Monsters University Review
They still need to work harder, but Monsters University shows that Pixar is making a comeback.
Pixar has hit some bumps in the road in the past couple of years. Ever since the release of their magnum opus, Toy Story 3, things have not been so great for the beloved studio. Cars 2 was a near-disaster with critics, and although Brave was a good film, it was an undeniable disappointment. With that in mind, they are hoping that a prequel to their popular classic Monsters, Inc. can help get them back on the right track. Does Monsters University prove that Pixar has not lost their stride?
As a child, Mike Wasowski (Billy Crystal) dreamed of becoming a top-of-the-line terrorizer – to do so he would need to attend Monsters University to gain the proper scaring education. Many years pass, and then he finally becomes a freshman at the famed school. Meeting the nerdy and shy Randall Boggs (Steve Buscemi) and stuck-up legacy child James P. Sullivan (John Goodman) along the way, he soon learns that the Scaring program is much more competitive than he originally thought. He struggles – and ultimately fails – to stay in the program after the first semester, unfortunately, and then he only has one last chance to become a Scaring Major: the Scare Games. After recruiting Sullivan and the absurdly unpopular fraternity Oozma Kappa, he does whatever he can to win, lest he be expelled from the university.

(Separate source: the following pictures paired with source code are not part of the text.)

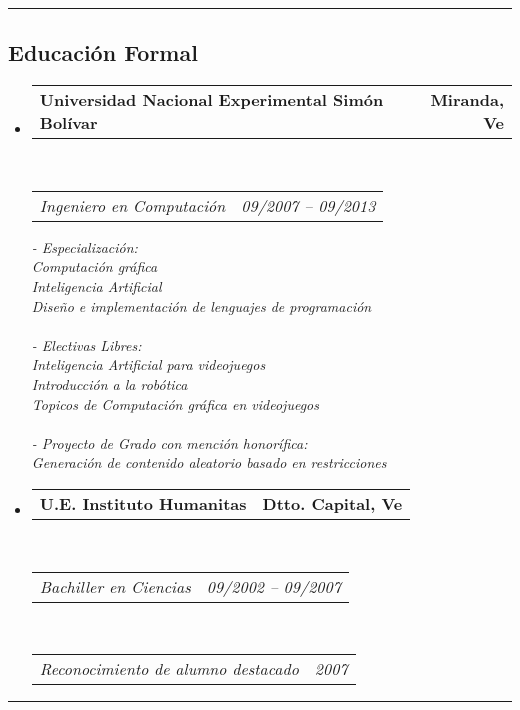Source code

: \documentclass[10pt,letterpaper]{article}
\makeatletter
\newcommand{\headerrow}[2]
{\begin{tabular*}{\linewidth}{l@{\extracolsep{\fill}}r}
	#1 &
	#2 \\
\end{tabular*}}
\makeatother
\begin{document}

\hrule

\vspace{-0.4em}
\subsection*{Educación Formal}

\begin{itemize}
	\parskip=0.1em

\item 
   \headerrow
   {\textbf{Universidad Nacional Experimental Simón Bolívar}}
   {\textbf{Miranda, Ve}}
	\\
	\headerrow
   {\emph{Ingeniero en Computación}}
   {\emph{09/2007 -- 09/2013}}
   
   
   {\emph{- Especialización:}}
   \\
   {\emph{     Computación gráfica}}
   \\
   {\emph{     Inteligencia Artificial}}
   \\
   {\emph{     Diseño e implementación de lenguajes de programación}}
   \\
   \\
   {\emph{- Electivas Libres:}}
   \\
   {\emph{     Inteligencia Artificial para videojuegos}}
   \\
   {\emph{     Introducción a la robótica}}
   \\
   {\emph{     Topicos de Computación gráfica en videojuegos}}
   \\
   \\
   {\emph{- Proyecto de Grado con mención honorífica:}}
   \\
   {\emph{     Generación de contenido aleatorio basado en restricciones}}

 \item 
   \headerrow
   {\textbf{U.E. Instituto Humanitas}}
   {\textbf{Dtto. Capital, Ve}}
	\\
	\headerrow
   {\emph{Bachiller en Ciencias}}
   {\emph{09/2002 -- 09/2007}}
	\\
	\headerrow
   {\emph{Reconocimiento de alumno destacado}}
   {\emph{2007}}
\end{itemize}

\hrule
\vspace{-0.4em}
\end{document}

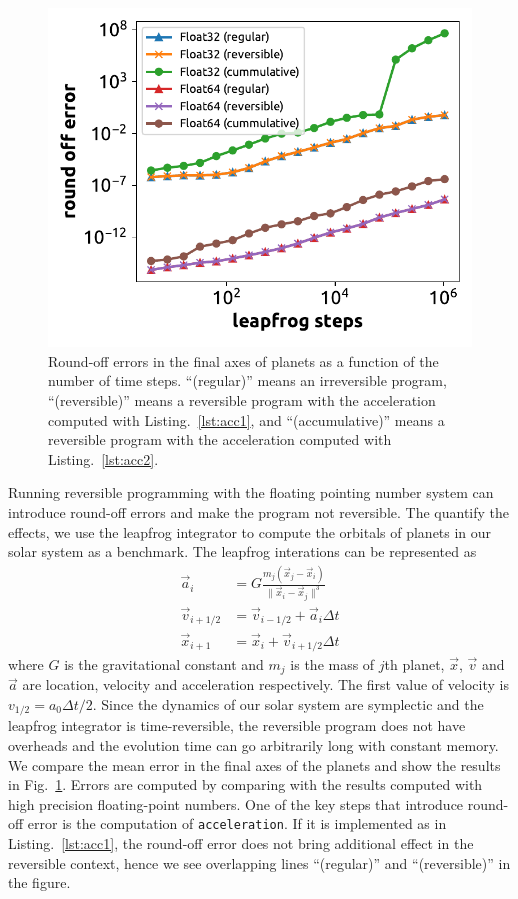 \documentclass{article}
\newcommand{\<}{\langle}
\renewcommand{\>}{\rangle}
\newcommand{\Fig}[1]{Fig.~\ref{#1}}
\newcommand{\Lst}[1]{Listing.~\ref{#1}}
\theoremstyle{definition}\newtheorem{definition}{\textit{Definition}}
\begin{document}
\begin{figure}
    \centerline{\includegraphics[width=0.5\columnwidth,trim={0 0cm 0 0},clip]{fig11.pdf}}
    \caption{Round-off errors in the final axes of planets as a function of the number of time steps. ``(regular)'' means an irreversible program, ``(reversible)'' means a reversible program with the acceleration computed with \Lst{lst:acc1}, and ``(accumulative)'' means a reversible program with the acceleration computed with \Lst{lst:acc2}.}\label{fig:leapfrog}
\end{figure}
Running reversible programming with the floating pointing number system can introduce round-off errors and make the program not reversible. The quantify the effects, we use the leapfrog integrator to compute the orbitals of planets in our solar system as a benchmark. The leapfrog interations can be represented as
\begin{align}
    \vec a_i &= G\frac{m_j (\vec x_j-\vec x_i)}{\|\vec x_i - \vec x_j\|^3}\\
    \vec v_{i+1/2} &= \vec v_{i-1/2} + \vec a_{i} \Delta t\\
    \vec x_{i+1} &= \vec x_i + \vec v_{i+1/2}\Delta t
\end{align}
where $G$ is the gravitational constant and $m_j$ is the mass of $j$th planet, $\vec x$, $\vec v$ and $\vec a$ are location, velocity and acceleration respectively. The first value of velocity is $v_{1/2} = a_0 \Delta t/2$.
Since the dynamics of our solar system are symplectic and the leapfrog integrator is time-reversible, the reversible program does not have overheads and the evolution time can go arbitrarily long with constant memory.
We compare the mean error in the final axes of the planets and show the results in \Fig{fig:leapfrog}.
Errors are computed by comparing with the results computed with high precision floating-point numbers.
One of the key steps that introduce round-off error is the computation of \texttt{acceleration}. If it is implemented as in \Lst{lst:acc1}, the round-off error does not bring additional effect in the reversible context, hence we see overlapping lines ``(regular)'' and ``(reversible)'' in the figure.
\end{document}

I am sad to say that Monsters University is nowhere near as good as Pixar’s many masterpieces. However, it is definitely the best film that they’ve crafted since Toy Story 3. This is chiefly because it is actually funny – very funny, in fact. Brave had its silly moments, but Monsters University benefits greatly from witty dialogue and Pixar’s usual knack for great humor in small visual touches. Sometimes the humor is more friendly to children than adults, but I guarantee that there are plenty of jokes that will tickle your funny bone – that’s a testament to the fact that Pixar knows how to appeal to all ages.
Other than that, it’s great to see Mike and Sully on screen again. This film is also interesting in the way that they developed their friendship while also dealing with personal issues and college. The main problem with Monsters University is how formulaic its plot is. If you have seen any comedy where a group of underdogs or misfits attempt to outclass others, you have seen this film already, which is disappointing considering how original Pixar can be with storytelling. Despite creative touches, this film suffers from the usual predictability of prequels, and I felt that its tie-ins to the original film could have been more subtle. Thankfully, though, at a point where Monsters University could have ended on a cliched, schmaltzy note, the film continues on and takes a refreshingly realistic direction. Monsters University even explored the idea that sometimes our dreams are simply unattainable even though it’s always great to work hard, which I found fascinating.
Pixar has always been known for assembling great voice casts, and that talent is once again seen here. Of course, everyone is already aware of the comedic genius of John Goodman, Billy Crystal and Steve Buscemi, and here all three do a fine job reprising their roles from Monsters, Inc. Even though their characters are much younger in this film, surprisingly their voices still match their respective characters very well, and all of them deliver their lines with great comedic timing. Thankfully there are many other great comedians here that provide some excellent supporting work, as well. If names such as Nathan Fillion, Alfred Molina, Aubrey Plaza, John Krasinski and Bill Hader don’t excite you, I don’t know what would. They are all used perfectly in this great voice ensemble, and their lines are enough to make any cinephile geek out. Helen Mirren also does fine work as the Dean of Monsters University; her vocal performance underscores her character’s intimidating nature to just the right degree to make Dean Hardscrabble a memorable addition to Pixar’s long line of side characters.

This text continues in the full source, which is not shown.